[Plain-text document sources]
((

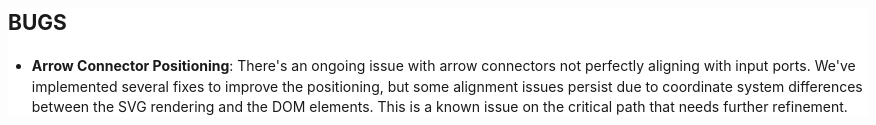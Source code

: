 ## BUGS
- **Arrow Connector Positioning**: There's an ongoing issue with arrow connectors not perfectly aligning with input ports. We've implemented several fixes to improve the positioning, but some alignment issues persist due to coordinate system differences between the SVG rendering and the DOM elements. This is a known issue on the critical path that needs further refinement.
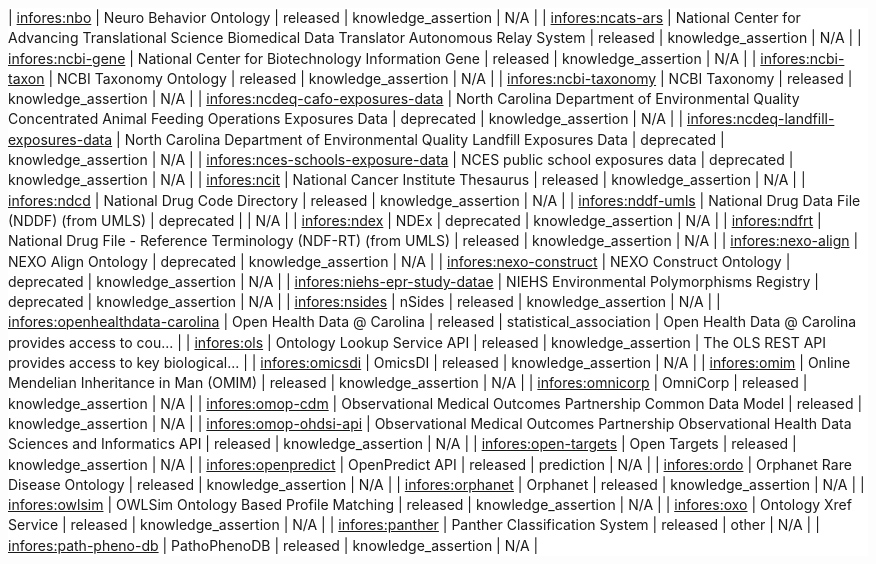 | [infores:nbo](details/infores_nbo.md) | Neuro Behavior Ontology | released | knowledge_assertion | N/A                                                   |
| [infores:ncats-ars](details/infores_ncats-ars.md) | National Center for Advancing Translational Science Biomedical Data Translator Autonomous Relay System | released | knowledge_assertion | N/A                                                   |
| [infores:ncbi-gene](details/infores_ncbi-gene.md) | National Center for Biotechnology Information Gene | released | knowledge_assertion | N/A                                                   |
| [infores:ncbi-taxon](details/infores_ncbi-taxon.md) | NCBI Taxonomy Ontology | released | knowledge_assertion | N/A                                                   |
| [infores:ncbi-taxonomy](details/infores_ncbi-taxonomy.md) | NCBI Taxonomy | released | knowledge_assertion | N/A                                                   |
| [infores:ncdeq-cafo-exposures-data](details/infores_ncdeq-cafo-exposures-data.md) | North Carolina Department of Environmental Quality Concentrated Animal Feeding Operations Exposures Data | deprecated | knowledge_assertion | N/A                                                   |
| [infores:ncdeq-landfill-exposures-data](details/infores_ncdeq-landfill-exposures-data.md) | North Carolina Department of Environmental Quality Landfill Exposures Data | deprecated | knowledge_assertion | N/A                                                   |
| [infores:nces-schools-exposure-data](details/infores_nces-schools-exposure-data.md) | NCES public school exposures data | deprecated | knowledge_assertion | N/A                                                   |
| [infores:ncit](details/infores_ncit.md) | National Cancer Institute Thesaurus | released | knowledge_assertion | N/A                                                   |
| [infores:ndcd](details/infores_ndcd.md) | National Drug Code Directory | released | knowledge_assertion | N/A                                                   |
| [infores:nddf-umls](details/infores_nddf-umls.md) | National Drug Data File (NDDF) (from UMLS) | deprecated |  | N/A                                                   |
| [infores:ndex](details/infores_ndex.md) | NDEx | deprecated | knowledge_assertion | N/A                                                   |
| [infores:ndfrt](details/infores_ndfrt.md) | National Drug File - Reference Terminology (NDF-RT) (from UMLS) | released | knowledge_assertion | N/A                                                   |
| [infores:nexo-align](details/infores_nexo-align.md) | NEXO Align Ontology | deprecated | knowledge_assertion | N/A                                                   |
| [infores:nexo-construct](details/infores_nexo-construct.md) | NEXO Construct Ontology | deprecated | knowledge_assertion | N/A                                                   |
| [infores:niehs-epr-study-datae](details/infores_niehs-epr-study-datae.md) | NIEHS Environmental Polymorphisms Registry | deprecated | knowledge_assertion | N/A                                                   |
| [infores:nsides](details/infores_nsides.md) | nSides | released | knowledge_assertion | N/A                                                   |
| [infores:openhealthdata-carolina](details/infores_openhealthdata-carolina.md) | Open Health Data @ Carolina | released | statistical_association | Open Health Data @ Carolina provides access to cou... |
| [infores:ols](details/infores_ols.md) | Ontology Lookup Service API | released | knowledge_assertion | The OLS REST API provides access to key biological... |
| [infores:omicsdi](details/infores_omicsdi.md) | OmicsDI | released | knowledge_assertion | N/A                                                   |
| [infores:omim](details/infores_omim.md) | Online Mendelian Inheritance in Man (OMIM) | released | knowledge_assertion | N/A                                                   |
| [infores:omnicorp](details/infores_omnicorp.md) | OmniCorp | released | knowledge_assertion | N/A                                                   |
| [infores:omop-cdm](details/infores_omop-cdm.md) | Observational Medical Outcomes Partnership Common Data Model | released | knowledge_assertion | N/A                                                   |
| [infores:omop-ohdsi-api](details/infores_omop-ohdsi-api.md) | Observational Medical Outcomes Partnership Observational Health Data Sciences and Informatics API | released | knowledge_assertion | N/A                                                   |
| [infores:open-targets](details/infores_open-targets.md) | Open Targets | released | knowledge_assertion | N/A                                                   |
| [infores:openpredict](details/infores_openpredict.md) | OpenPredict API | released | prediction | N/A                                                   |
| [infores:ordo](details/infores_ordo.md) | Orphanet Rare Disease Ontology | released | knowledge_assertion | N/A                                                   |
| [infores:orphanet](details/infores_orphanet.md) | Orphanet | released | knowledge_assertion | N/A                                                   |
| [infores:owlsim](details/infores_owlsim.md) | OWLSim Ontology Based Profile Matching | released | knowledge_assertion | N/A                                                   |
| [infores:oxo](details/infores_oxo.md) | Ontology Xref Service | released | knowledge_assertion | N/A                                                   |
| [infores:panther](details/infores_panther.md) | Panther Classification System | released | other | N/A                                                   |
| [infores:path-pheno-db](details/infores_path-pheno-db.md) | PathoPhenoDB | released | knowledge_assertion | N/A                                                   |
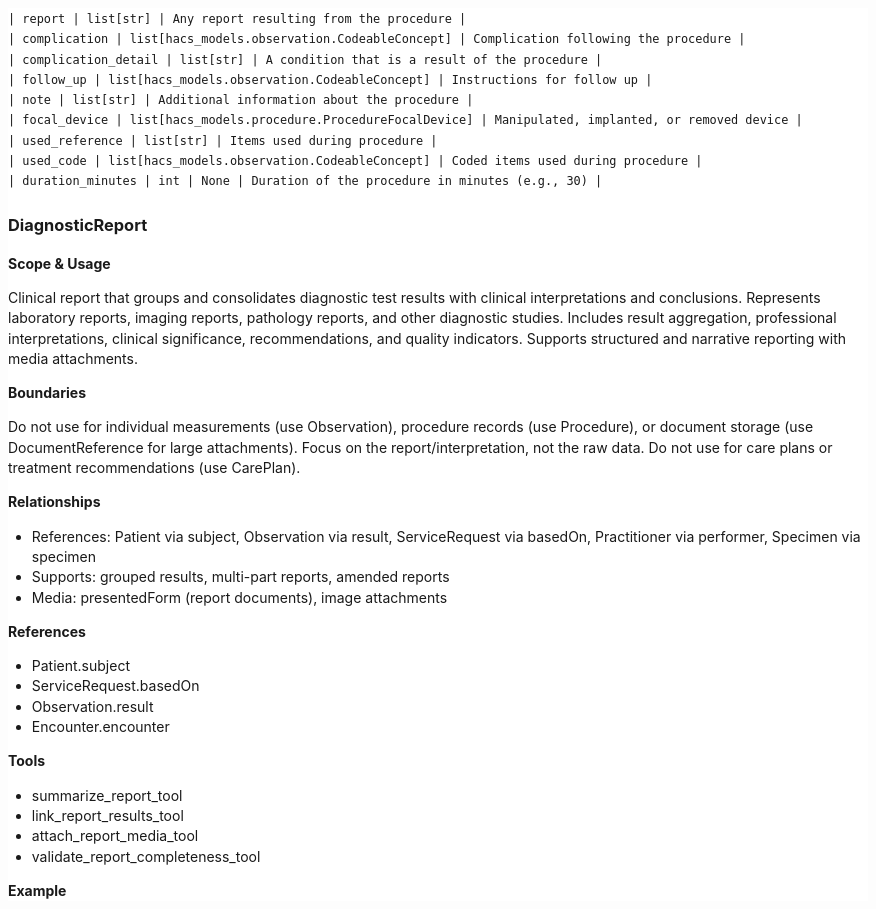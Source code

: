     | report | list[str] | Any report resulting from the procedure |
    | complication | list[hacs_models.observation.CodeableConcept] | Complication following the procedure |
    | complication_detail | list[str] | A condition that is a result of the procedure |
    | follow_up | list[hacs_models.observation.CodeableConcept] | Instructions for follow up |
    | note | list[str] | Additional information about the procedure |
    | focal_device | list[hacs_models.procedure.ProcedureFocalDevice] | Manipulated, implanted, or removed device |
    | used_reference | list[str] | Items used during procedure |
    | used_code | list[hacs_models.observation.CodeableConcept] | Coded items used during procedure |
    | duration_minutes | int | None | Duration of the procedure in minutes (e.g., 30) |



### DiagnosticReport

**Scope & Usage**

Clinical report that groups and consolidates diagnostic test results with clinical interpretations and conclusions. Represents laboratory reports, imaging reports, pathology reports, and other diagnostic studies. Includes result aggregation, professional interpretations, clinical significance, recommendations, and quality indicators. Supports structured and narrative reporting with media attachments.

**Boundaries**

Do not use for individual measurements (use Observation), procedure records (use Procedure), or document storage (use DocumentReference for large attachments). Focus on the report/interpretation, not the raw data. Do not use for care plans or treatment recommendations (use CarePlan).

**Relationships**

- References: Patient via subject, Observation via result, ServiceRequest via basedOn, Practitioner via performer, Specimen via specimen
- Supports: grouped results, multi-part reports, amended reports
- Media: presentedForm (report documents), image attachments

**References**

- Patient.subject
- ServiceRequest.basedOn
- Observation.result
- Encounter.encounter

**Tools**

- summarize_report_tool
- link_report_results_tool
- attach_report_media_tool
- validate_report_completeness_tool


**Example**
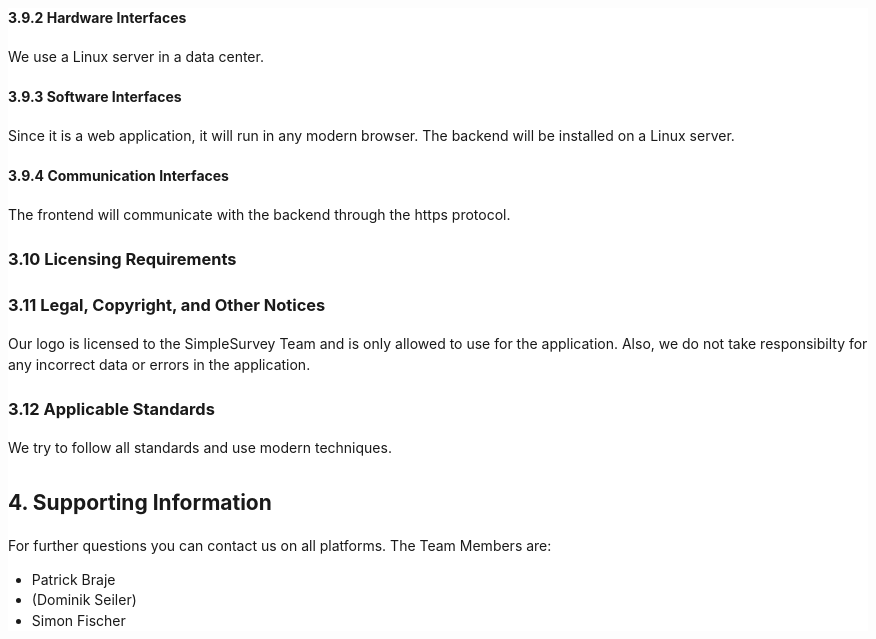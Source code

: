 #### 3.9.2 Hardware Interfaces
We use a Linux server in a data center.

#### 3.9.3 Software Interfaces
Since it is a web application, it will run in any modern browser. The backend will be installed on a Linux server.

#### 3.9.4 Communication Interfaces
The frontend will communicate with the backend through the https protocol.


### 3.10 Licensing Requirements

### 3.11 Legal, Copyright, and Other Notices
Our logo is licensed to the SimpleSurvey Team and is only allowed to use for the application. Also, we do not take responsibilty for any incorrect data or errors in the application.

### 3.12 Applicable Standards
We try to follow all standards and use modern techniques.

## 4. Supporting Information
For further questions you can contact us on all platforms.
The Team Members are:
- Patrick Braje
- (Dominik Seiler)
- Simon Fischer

))

Treating the line with "[infores:ncbi-gene](details/infores_ncbi-gene.md) | National" as the last line to include, retype the records exactly from their first line, excluding pictures.

Answer space:
Source code

: ## BUGS
- **Arrow Connector Positioning**: There's an ongoing issue with arrow connectors not perfectly aligning with input ports. We've implemented several fixes to improve the positioning, but some alignment issues persist due to coordinate system differences between the SVG rendering and the DOM elements. This is a known issue on the critical path that needs further refinement.
 | [infores:nbo](details/infores_nbo.md) | Neuro Behavior Ontology | released | knowledge_assertion | N/A                                                   |
| [infores:ncats-ars](details/infores_ncats-ars.md) | National Center for Advancing Translational Science Biomedical Data Translator Autonomous Relay System | released | knowledge_assertion | N/A                                                   |
| [infores:ncbi-gene](details/infores_ncbi-gene.md) | National Center for Biotechnology Information Gene | released | knowledge_assertion | N/A                                                   |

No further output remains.